Выдавали мусёнку в столовых, и не всем, а рабочим, тем, кто работал по первой категории — на оборону…
У нас мусёнка полагалась деду, а делилась на четверых. Трое было у дедушки иждивенцев: бабушка, Женька, их поздний-поздний ребенок, и я, дедушкин внук.
Смешно сказать, но Женька приходился мне дядей, хоть старше меня был всего на девять месяцев. По он был выше меня и крепче, и всегда давал понять, что он — дядя, а я — племянник. И любил командовать. Я никогда в жизни не любил, чтобы мною командовали. Только он начинал командовать, я сразу находил что-нибудь смешное в его словах или в нём самом. Это его страшно злило. Иногда мы дрались, но я был ловчее его и однажды головой выбил ему передний зуб.
Зато Женька всегда захватывал лучшую печурку. Печурки — это ниши такие в печке. Печка в дедовом доме была громадная, а в ней — печурки. В них сушили веники, валенки и одежду. Печь бабушка топила рано-рано и понемногу — берегла дрова, но старинная печь и это тепло сохраняла хорошо. В печурках можно было сидеть и греться.
Самая тёплая печурка была поближе к заслонке. Её Женька и захватывал. Мне доставалась печурка похолоднее.
За мусёнкой ходили мы с Женькой вдвоем — это была наша обязанность. Женька нес кастрюлю, к которой дед приспособил сверху удобный ремень, а я ходил на всякий случай: у одного мусёнку могла в два счёта отобрать соломбальская шпана.
В ту зиму в Архангельск приходили корабли союзников. Это было неплохо: у английских моряков можно было выменять шоколад. Союзники меняли не просто на что попало, а только на червонцы. Что можно было тогда купить на червонец? Килограмм масла на базаре стоил тысячу рублей… Короче, у Женьки и у меня на случаи встречи с союзниками было заначено по червонцу — новенькому и хрустящему.
Одно было плохо: англичан было мало, а таких, как мы с Женькой, — много. За всю зиму нам повезло лишь однажды, да и то червонец был Женькин. Мне достался один батончик, а таких батончиков в плитке было шесть…
В тот день мы с Женькой тоже пошли за мусёнкой. Было холодно. Мело колючим снегом, и мы до столовки бежали бегом. На раздаче мусёнки нам налили чуть не две трети кастрюли. И клёцек шлёпнули, мы посчитали — двенадцать штук….
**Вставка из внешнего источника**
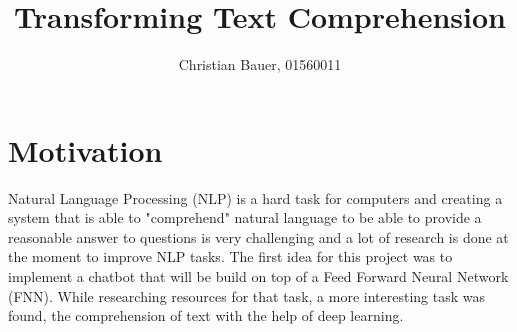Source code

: \usepackage{wrapfig}

\title{Transforming Text Comprehension}
\author{Christian Bauer, 01560011}
\date{}

% 
% 




\maketitle



\tableofcontents
    
\pagebreak

    \section{Motivation}
    \label{sec:motivation}


        Natural Language Processing (NLP) is a hard task for computers and creating a system that is able to "comprehend" natural language to be able to provide a reasonable answer to questions is very challenging and a lot of research is done at the moment to improve NLP tasks.
        The first idea for this project was to implement a chatbot that will be build on top of a Feed Forward Neural Network (FNN).
        While researching resources for that task, a more interesting task was found, the comprehension of text with the help of deep learning.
Обратно мы шли шагом: с таким грузом не побежишь. Нести мусёнку мне Женька не давал: не доверял. И я хоть и просил у него в тот день: «Дай, дай понесу!» — он ни в какую. Так что я, словно эсминец рядом с груженым пароходом, эскортировал его, то забегая вперёд, то отставая.
Так мы добрались до стадиона. А около стадиона я увидел англичан. Их было трое — молодых, сытых, весёлых английских матросов. Они свернули к проспекту Павлина Виноградова и прибавили ходу.
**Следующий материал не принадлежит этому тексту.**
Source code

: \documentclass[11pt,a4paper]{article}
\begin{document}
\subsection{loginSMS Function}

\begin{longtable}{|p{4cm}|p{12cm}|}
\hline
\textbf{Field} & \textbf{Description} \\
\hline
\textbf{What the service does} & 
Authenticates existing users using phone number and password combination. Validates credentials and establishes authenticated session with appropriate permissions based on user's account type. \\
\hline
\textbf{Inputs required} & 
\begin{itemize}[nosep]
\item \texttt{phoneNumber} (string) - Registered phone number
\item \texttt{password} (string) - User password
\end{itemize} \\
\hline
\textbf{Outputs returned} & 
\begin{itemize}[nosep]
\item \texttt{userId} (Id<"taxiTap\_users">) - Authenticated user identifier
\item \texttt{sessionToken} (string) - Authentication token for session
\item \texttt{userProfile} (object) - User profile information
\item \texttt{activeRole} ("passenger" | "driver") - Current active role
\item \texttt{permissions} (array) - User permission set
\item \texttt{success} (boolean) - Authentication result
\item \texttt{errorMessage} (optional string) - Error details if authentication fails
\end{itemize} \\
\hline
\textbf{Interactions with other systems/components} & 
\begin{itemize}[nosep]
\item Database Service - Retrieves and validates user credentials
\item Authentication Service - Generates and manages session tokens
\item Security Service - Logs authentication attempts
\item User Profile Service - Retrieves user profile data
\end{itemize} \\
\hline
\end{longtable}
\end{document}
— Женька! — крикнул я. — Союзники идут! Маричманы! Бежим, пока никого нет…
Мы побежали.
Я бежал, конечно, медленно, но ещё медленней топал позади меня Женька. Но нам казалось, что мы мчались, как ненормальные…
И вдруг я увидел проволоку. Какой дурак натянул её между столбами и зачем, — не представляю… Я живо перепрыгнул через неё, но сзади бежал Женька… Он видел только англичан с шоколадом и меня, который опередил его… А проволоки не видел. Женька зацепился за проволоку, упал в снег, и я, оглянувшись на шум, увидел, как покатилась кастрюля. Англичане тоже обернулись и остановились, так что я чуть не налетел на них.
— О! — сказал один. Он ещё что-то сказал по-своему. Я, конечно, ни бельмеса не понял, и они, все трое, заулыбались и закачали головами. Сочувствовали нам, наверное…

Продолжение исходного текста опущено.